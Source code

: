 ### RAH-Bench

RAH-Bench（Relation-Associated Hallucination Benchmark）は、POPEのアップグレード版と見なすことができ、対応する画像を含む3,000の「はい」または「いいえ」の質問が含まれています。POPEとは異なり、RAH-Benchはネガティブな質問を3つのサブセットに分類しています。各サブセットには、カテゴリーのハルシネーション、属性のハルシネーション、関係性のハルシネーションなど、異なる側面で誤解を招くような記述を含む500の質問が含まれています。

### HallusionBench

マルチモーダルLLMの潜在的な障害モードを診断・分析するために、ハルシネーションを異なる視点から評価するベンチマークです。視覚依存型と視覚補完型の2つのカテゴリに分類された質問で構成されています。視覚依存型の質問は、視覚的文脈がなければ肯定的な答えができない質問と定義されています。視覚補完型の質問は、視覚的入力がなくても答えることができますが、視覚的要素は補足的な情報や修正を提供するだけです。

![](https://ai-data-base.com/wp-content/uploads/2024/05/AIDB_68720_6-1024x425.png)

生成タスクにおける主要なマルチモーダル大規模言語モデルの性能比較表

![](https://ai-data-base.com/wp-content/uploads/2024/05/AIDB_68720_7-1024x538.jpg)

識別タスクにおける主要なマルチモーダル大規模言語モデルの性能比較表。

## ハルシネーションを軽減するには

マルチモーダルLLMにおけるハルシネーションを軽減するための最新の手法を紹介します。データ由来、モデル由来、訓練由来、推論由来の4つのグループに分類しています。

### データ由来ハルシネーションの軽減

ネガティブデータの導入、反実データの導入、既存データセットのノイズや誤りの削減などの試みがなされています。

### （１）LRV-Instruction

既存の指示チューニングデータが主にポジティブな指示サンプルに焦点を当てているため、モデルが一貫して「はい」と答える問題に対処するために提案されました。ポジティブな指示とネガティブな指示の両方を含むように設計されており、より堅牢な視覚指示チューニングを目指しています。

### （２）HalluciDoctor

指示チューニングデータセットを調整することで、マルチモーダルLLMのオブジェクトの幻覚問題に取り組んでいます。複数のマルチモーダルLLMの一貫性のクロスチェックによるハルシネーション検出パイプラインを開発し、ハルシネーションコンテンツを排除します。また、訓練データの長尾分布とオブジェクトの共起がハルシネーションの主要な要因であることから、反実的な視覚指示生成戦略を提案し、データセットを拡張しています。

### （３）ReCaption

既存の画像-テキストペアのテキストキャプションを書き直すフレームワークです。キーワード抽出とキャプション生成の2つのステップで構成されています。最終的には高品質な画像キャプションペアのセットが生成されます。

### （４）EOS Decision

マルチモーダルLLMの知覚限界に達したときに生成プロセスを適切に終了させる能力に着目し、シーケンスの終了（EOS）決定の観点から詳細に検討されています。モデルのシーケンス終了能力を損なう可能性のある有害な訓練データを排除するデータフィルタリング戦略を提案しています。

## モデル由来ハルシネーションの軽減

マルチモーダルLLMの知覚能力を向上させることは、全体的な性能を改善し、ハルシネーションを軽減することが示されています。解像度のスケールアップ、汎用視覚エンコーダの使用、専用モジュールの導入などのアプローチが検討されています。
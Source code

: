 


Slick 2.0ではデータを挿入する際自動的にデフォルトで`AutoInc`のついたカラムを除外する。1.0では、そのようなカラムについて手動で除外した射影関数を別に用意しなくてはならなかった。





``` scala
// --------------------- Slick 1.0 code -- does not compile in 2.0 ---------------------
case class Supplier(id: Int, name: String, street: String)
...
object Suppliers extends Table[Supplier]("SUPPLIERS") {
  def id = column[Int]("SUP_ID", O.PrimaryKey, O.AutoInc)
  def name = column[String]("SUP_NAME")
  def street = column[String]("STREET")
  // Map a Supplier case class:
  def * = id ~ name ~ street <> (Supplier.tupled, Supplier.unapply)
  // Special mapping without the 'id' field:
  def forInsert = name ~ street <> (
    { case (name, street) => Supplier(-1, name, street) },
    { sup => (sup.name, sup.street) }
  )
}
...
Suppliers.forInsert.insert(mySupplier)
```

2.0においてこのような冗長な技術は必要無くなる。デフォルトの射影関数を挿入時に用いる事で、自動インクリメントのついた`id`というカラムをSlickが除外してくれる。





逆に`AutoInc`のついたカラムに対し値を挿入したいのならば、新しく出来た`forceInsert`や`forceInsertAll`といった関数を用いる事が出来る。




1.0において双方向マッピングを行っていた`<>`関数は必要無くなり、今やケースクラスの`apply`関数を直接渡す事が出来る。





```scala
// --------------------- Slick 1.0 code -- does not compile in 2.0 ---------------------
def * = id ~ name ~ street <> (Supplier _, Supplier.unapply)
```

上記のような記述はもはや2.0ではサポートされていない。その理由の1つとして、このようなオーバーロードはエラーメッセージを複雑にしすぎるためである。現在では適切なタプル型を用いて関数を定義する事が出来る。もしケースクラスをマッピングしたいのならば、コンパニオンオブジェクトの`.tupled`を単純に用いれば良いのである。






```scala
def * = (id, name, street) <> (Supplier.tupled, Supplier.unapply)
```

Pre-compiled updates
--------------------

WHAT IS NEEDED: An exact copy of every entry above is the expected answer.

RESPONSE TO THIS EXERCISE:
Source code

: ### RAH-Bench

RAH-Bench（Relation-Associated Hallucination Benchmark）は、POPEのアップグレード版と見なすことができ、対応する画像を含む3,000の「はい」または「いいえ」の質問が含まれています。POPEとは異なり、RAH-Benchはネガティブな質問を3つのサブセットに分類しています。各サブセットには、カテゴリーのハルシネーション、属性のハルシネーション、関係性のハルシネーションなど、異なる側面で誤解を招くような記述を含む500の質問が含まれています。

### HallusionBench

マルチモーダルLLMの潜在的な障害モードを診断・分析するために、ハルシネーションを異なる視点から評価するベンチマークです。視覚依存型と視覚補完型の2つのカテゴリに分類された質問で構成されています。視覚依存型の質問は、視覚的文脈がなければ肯定的な答えができない質問と定義されています。視覚補完型の質問は、視覚的入力がなくても答えることができますが、視覚的要素は補足的な情報や修正を提供するだけです。

![](https://ai-data-base.com/wp-content/uploads/2024/05/AIDB_68720_6-1024x425.png)

生成タスクにおける主要なマルチモーダル大規模言語モデルの性能比較表

![](https://ai-data-base.com/wp-content/uploads/2024/05/AIDB_68720_7-1024x538.jpg)

識別タスクにおける主要なマルチモーダル大規模言語モデルの性能比較表。

## ハルシネーションを軽減するには

マルチモーダルLLMにおけるハルシネーションを軽減するための最新の手法を紹介します。データ由来、モデル由来、訓練由来、推論由来の4つのグループに分類しています。

### データ由来ハルシネーションの軽減

ネガティブデータの導入、反実データの導入、既存データセットのノイズや誤りの削減などの試みがなされています。

### （１）LRV-Instruction

既存の指示チューニングデータが主にポジティブな指示サンプルに焦点を当てているため、モデルが一貫して「はい」と答える問題に対処するために提案されました。ポジティブな指示とネガティブな指示の両方を含むように設計されており、より堅牢な視覚指示チューニングを目指しています。

### （２）HalluciDoctor

指示チューニングデータセットを調整することで、マルチモーダルLLMのオブジェクトの幻覚問題に取り組んでいます。複数のマルチモーダルLLMの一貫性のクロスチェックによるハルシネーション検出パイプラインを開発し、ハルシネーションコンテンツを排除します。また、訓練データの長尾分布とオブジェクトの共起がハルシネーションの主要な要因であることから、反実的な視覚指示生成戦略を提案し、データセットを拡張しています。

### （３）ReCaption

既存の画像-テキストペアのテキストキャプションを書き直すフレームワークです。キーワード抽出とキャプション生成の2つのステップで構成されています。最終的には高品質な画像キャプションペアのセットが生成されます。

### （４）EOS Decision

マルチモーダルLLMの知覚限界に達したときに生成プロセスを適切に終了させる能力に着目し、シーケンスの終了（EOS）決定の観点から詳細に検討されています。モデルのシーケンス終了能力を損なう可能性のある有害な訓練データを排除するデータフィルタリング戦略を提案しています。

## モデル由来ハルシネーションの軽減

マルチモーダルLLMの知覚能力を向上させることは、全体的な性能を改善し、ハルシネーションを軽減することが示されています。解像度のスケールアップ、汎用視覚エンコーダの使用、専用モジュールの導入などのアプローチが検討されています。
Source code

: 


Slick 2.0ではデータを挿入する際自動的にデフォルトで`AutoInc`のついたカラムを除外する。1.0では、そのようなカラムについて手動で除外した射影関数を別に用意しなくてはならなかった。





``` scala
// --------------------- Slick 1.0 code -- does not compile in 2.0 ---------------------
case class Supplier(id: Int, name: String, street: String)
...
object Suppliers extends Table[Supplier]("SUPPLIERS") {
  def id = column[Int]("SUP_ID", O.PrimaryKey, O.AutoInc)
  def name = column[String]("SUP_NAME")
  def street = column[String]("STREET")
  // Map a Supplier case class:
  def * = id ~ name ~ street <> (Supplier.tupled, Supplier.unapply)
  // Special mapping without the 'id' field:
  def forInsert = name ~ street <> (
    { case (name, street) => Supplier(-1, name, street) },
    { sup => (sup.name, sup.street) }
  )
}
...
Suppliers.forInsert.insert(mySupplier)
```

2.0においてこのような冗長な技術は必要無くなる。デフォルトの射影関数を挿入時に用いる事で、自動インクリメントのついた`id`というカラムをSlickが除外してくれる。





逆に`AutoInc`のついたカラムに対し値を挿入したいのならば、新しく出来た`forceInsert`や`forceInsertAll`といった関数を用いる事が出来る。




1.0において双方向マッピングを行っていた`<>`関数は必要無くなり、今やケースクラスの`apply`関数を直接渡す事が出来る。





```scala
// --------------------- Slick 1.0 code -- does not compile in 2.0 ---------------------
def * = id ~ name ~ street <> (Supplier _, Supplier.unapply)
```

上記のような記述はもはや2.0ではサポートされていない。その理由の1つとして、このようなオーバーロードはエラーメッセージを複雑にしすぎるためである。現在では適切なタプル型を用いて関数を定義する事が出来る。もしケースクラスをマッピングしたいのならば、コンパニオンオブジェクトの`.tupled`を単純に用いれば良いのである。






```scala
def * = (id, name, street) <> (Supplier.tupled, Supplier.unapply)
```

Pre-compiled updates
--------------------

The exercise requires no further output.